Premium wines tell great stories. These are the wines we seek out, and value, because they reveal the qualities and context of themselves and their origins.
But we also find they can tell a story about each of us and our values. And often premium wine drinkers buy a wine not so much for what it can say about itself, but for what it says about the buyer.
The most successful premium wines tell a story that integrates what’s inside the bottle with what’s on the outside. They connect the wine to the vineyard, the winery, and the winemaker. And the task is theirs to communicate this integrated story to their potential customers.

The writer Will Storr is an expert on the “the science of storytelling”. And four pillars of the effective stories come up consistently in his work. There are competence and virtue. And there’s connection and status. All have direct resonance for those who make, ship, market, and sell premium wines.
The stories of premium winemakers blend both competence and virtue. They tell stories of how the winemaker is good at doing their job. But also how the grape grower and winemaker seek to do good in the way they make wine. Both are vital. People don’t want to drink a delicious wine that has been produced by ravaging the natural environment of the vineyard. But similarly, a wine that’s made in tune with nature is only likely to be drunk once if it isn’t delicious. We need to make a wine that is both delicious and sustainable. And tell a story of how those are entwined. How making wine better, makes better wine.
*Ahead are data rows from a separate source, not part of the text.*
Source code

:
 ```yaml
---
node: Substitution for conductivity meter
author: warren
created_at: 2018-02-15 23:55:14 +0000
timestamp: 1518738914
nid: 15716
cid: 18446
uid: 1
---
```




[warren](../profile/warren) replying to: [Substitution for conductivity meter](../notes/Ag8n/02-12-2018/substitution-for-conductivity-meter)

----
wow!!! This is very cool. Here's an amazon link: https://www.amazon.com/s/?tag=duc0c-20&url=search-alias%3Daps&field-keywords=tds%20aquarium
This matters. Because people buy and value premium wines not only for how they taste, but for what the wine says about them. And for its ability to bring them closer to others. We have deep-seated, almost evolutionary desires to forge connections with other people, and to be valued by other people. A blend of connection and status. Wine’s 8,000 year history has been driven by its ability to bring people together. But also by the way that giving and sharing wine is a way for us to show appreciation of others. It’s true, some premium wines are status symbols. But most is shared in the spirit affirmation, gratitude, and respect. These are all forms of “status”, but also of togetherness. It’s for this reason that more than 10% of premium wine purchases are given away as gifts. The story the wine tells about the giver is as important as how it tastes to the recipient.
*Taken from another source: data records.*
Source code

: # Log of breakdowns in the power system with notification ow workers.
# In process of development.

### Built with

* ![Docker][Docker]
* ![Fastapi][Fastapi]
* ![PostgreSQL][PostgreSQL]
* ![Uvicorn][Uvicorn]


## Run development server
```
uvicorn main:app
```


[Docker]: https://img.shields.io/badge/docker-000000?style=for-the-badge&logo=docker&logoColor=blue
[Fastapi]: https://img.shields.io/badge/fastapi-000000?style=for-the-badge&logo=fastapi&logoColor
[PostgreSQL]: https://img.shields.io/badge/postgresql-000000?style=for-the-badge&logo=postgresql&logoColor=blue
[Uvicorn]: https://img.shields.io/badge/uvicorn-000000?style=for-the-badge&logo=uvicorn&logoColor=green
Storytelling is a science. Maybe not a science like the chemistry of a winemaker’s lab. But a science all the same. At Activequity we know that telling the right story outside the bottle is critical if people are to discover the extraordinary story told by the wine inside the bottle.
We know that premium winemakers want to show premium wine drinkers that they don’t just make good wines, but that they do good as they make those wines too. And that what you make – and what they buy – is more than a delicious drink. It’s a piece of timeless alchemy that brings people together.